::: Information shown :::

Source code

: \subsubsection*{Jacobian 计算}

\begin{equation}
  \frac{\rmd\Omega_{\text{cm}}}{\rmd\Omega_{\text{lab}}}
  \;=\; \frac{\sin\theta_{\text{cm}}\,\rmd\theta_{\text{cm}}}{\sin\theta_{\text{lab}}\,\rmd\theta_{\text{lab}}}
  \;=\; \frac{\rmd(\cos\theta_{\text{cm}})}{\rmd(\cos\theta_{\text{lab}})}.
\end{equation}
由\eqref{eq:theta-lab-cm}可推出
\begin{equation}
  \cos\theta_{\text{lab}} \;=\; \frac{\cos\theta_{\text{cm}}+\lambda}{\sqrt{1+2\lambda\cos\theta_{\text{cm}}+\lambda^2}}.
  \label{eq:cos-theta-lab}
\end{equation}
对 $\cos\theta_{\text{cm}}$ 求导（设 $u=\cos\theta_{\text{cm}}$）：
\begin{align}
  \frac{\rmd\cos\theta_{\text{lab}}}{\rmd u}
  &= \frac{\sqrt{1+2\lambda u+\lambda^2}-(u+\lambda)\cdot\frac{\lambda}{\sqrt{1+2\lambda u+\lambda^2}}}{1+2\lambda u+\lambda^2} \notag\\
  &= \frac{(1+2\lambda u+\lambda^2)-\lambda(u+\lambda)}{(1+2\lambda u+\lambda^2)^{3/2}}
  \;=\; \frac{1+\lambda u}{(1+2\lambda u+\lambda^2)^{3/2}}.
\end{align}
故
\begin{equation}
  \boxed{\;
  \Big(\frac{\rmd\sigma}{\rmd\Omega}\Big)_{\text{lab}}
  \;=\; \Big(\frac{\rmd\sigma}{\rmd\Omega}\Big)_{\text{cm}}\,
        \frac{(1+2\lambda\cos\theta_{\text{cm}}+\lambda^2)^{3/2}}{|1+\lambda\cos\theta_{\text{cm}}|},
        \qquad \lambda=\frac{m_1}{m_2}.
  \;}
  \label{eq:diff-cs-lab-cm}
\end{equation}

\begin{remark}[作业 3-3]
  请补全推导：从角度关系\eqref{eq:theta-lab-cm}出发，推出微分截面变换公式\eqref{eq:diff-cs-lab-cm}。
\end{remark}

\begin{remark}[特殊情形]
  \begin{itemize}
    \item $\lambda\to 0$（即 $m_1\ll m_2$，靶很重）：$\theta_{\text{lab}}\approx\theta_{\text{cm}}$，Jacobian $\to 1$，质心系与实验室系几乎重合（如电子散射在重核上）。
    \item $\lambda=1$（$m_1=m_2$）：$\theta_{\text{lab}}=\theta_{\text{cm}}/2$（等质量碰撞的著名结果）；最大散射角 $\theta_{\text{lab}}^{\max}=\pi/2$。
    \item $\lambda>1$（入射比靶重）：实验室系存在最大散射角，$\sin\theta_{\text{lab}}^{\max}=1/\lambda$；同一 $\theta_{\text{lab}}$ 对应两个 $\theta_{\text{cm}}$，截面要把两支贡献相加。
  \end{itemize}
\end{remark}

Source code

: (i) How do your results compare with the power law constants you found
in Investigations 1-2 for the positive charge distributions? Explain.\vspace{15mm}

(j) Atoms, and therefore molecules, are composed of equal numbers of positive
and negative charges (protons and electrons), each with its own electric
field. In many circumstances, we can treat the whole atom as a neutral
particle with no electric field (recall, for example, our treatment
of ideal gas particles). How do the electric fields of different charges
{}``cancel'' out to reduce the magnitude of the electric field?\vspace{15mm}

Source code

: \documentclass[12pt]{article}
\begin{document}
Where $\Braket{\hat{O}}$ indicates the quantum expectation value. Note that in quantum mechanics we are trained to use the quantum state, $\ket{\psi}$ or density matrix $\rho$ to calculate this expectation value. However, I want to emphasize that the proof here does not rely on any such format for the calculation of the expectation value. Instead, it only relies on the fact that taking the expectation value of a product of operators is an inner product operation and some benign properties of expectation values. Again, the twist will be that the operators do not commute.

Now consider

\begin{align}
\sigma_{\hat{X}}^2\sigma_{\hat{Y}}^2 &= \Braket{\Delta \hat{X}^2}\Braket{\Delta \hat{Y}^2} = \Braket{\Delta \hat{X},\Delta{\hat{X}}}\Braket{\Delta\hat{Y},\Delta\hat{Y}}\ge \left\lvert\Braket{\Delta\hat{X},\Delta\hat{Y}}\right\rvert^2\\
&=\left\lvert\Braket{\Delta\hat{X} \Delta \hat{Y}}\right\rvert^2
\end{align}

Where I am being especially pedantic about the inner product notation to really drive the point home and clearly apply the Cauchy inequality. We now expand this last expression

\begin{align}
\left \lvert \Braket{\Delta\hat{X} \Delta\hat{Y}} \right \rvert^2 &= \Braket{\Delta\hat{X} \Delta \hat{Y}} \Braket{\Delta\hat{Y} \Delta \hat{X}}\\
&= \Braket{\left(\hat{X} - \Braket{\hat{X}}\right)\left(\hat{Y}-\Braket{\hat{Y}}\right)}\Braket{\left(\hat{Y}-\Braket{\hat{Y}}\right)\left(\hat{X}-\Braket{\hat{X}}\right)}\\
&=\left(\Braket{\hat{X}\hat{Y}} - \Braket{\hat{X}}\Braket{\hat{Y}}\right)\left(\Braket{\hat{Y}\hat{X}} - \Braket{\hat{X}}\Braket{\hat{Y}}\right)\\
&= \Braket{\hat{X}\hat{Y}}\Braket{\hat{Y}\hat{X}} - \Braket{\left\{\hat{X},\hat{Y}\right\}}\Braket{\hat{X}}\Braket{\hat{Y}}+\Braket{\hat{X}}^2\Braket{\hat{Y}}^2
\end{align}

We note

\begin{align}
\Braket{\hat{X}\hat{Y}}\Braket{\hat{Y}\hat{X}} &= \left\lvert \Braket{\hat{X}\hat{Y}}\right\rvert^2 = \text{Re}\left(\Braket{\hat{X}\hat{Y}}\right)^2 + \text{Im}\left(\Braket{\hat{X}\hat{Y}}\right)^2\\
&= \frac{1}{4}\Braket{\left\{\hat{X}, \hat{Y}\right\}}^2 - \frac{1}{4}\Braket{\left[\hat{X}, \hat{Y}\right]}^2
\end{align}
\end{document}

:::

**Problem to work on**
Produce a word-for-word restatement of all the records.

**Reply**
Source code

: \subsubsection*{Jacobian 计算}

\begin{equation}
  \frac{\rmd\Omega_{\text{cm}}}{\rmd\Omega_{\text{lab}}}
  \;=\; \frac{\sin\theta_{\text{cm}}\,\rmd\theta_{\text{cm}}}{\sin\theta_{\text{lab}}\,\rmd\theta_{\text{lab}}}
  \;=\; \frac{\rmd(\cos\theta_{\text{cm}})}{\rmd(\cos\theta_{\text{lab}})}.
\end{equation}
由\eqref{eq:theta-lab-cm}可推出
\begin{equation}
  \cos\theta_{\text{lab}} \;=\; \frac{\cos\theta_{\text{cm}}+\lambda}{\sqrt{1+2\lambda\cos\theta_{\text{cm}}+\lambda^2}}.
  \label{eq:cos-theta-lab}
\end{equation}
对 $\cos\theta_{\text{cm}}$ 求导（设 $u=\cos\theta_{\text{cm}}$）：
\begin{align}
  \frac{\rmd\cos\theta_{\text{lab}}}{\rmd u}
  &= \frac{\sqrt{1+2\lambda u+\lambda^2}-(u+\lambda)\cdot\frac{\lambda}{\sqrt{1+2\lambda u+\lambda^2}}}{1+2\lambda u+\lambda^2} \notag\\
  &= \frac{(1+2\lambda u+\lambda^2)-\lambda(u+\lambda)}{(1+2\lambda u+\lambda^2)^{3/2}}
  \;=\; \frac{1+\lambda u}{(1+2\lambda u+\lambda^2)^{3/2}}.
\end{align}
故
\begin{equation}
  \boxed{\;
  \Big(\frac{\rmd\sigma}{\rmd\Omega}\Big)_{\text{lab}}
  \;=\; \Big(\frac{\rmd\sigma}{\rmd\Omega}\Big)_{\text{cm}}\,
        \frac{(1+2\lambda\cos\theta_{\text{cm}}+\lambda^2)^{3/2}}{|1+\lambda\cos\theta_{\text{cm}}|},
        \qquad \lambda=\frac{m_1}{m_2}.
  \;}
  \label{eq:diff-cs-lab-cm}
\end{equation}

\begin{remark}[作业 3-3]
  请补全推导：从角度关系\eqref{eq:theta-lab-cm}出发，推出微分截面变换公式\eqref{eq:diff-cs-lab-cm}。
\end{remark}

\begin{remark}[特殊情形]
  \begin{itemize}
    \item $\lambda\to 0$（即 $m_1\ll m_2$，靶很重）：$\theta_{\text{lab}}\approx\theta_{\text{cm}}$，Jacobian $\to 1$，质心系与实验室系几乎重合（如电子散射在重核上）。
    \item $\lambda=1$（$m_1=m_2$）：$\theta_{\text{lab}}=\theta_{\text{cm}}/2$（等质量碰撞的著名结果）；最大散射角 $\theta_{\text{lab}}^{\max}=\pi/2$。
    \item $\lambda>1$（入射比靶重）：实验室系存在最大散射角，$\sin\theta_{\text{lab}}^{\max}=1/\lambda$；同一 $\theta_{\text{lab}}$ 对应两个 $\theta_{\text{cm}}$，截面要把两支贡献相加。
  \end{itemize}
\end{remark}

Source code

: (i) How do your results compare with the power law constants you found
in Investigations 1-2 for the positive charge distributions? Explain.\vspace{15mm}

(j) Atoms, and therefore molecules, are composed of equal numbers of positive
and negative charges (protons and electrons), each with its own electric
field. In many circumstances, we can treat the whole atom as a neutral
particle with no electric field (recall, for example, our treatment
of ideal gas particles). How do the electric fields of different charges
{}``cancel'' out to reduce the magnitude of the electric field?\vspace{15mm}

Source code

: \documentclass[12pt]{article}
\begin{document}
Where $\Braket{\hat{O}}$ indicates the quantum expectation value. Note that in quantum mechanics we are trained to use the quantum state, $\ket{\psi}$ or density matrix $\rho$ to calculate this expectation value. However, I want to emphasize that the proof here does not rely on any such format for the calculation of the expectation value. Instead, it only relies on the fact that taking the expectation value of a product of operators is an inner product operation and some benign properties of expectation values. Again, the twist will be that the operators do not commute.

Now consider

\begin{align}
\sigma_{\hat{X}}^2\sigma_{\hat{Y}}^2 &= \Braket{\Delta \hat{X}^2}\Braket{\Delta \hat{Y}^2} = \Braket{\Delta \hat{X},\Delta{\hat{X}}}\Braket{\Delta\hat{Y},\Delta\hat{Y}}\ge \left\lvert\Braket{\Delta\hat{X},\Delta\hat{Y}}\right\rvert^2\\
&=\left\lvert\Braket{\Delta\hat{X} \Delta \hat{Y}}\right\rvert^2
\end{align}

Where I am being especially pedantic about the inner product notation to really drive the point home and clearly apply the Cauchy inequality. We now expand this last expression

\begin{align}
\left \lvert \Braket{\Delta\hat{X} \Delta\hat{Y}} \right \rvert^2 &= \Braket{\Delta\hat{X} \Delta \hat{Y}} \Braket{\Delta\hat{Y} \Delta \hat{X}}\\
&= \Braket{\left(\hat{X} - \Braket{\hat{X}}\right)\left(\hat{Y}-\Braket{\hat{Y}}\right)}\Braket{\left(\hat{Y}-\Braket{\hat{Y}}\right)\left(\hat{X}-\Braket{\hat{X}}\right)}\\
&=\left(\Braket{\hat{X}\hat{Y}} - \Braket{\hat{X}}\Braket{\hat{Y}}\right)\left(\Braket{\hat{Y}\hat{X}} - \Braket{\hat{X}}\Braket{\hat{Y}}\right)\\
&= \Braket{\hat{X}\hat{Y}}\Braket{\hat{Y}\hat{X}} - \Braket{\left\{\hat{X},\hat{Y}\right\}}\Braket{\hat{X}}\Braket{\hat{Y}}+\Braket{\hat{X}}^2\Braket{\hat{Y}}^2
\end{align}

We note

\begin{align}
\Braket{\hat{X}\hat{Y}}\Braket{\hat{Y}\hat{X}} &= \left\lvert \Braket{\hat{X}\hat{Y}}\right\rvert^2 = \text{Re}\left(\Braket{\hat{X}\hat{Y}}\right)^2 + \text{Im}\left(\Braket{\hat{X}\hat{Y}}\right)^2\\
&= \frac{1}{4}\Braket{\left\{\hat{X}, \hat{Y}\right\}}^2 - \frac{1}{4}\Braket{\left[\hat{X}, \hat{Y}\right]}^2
\end{align}
\end{document}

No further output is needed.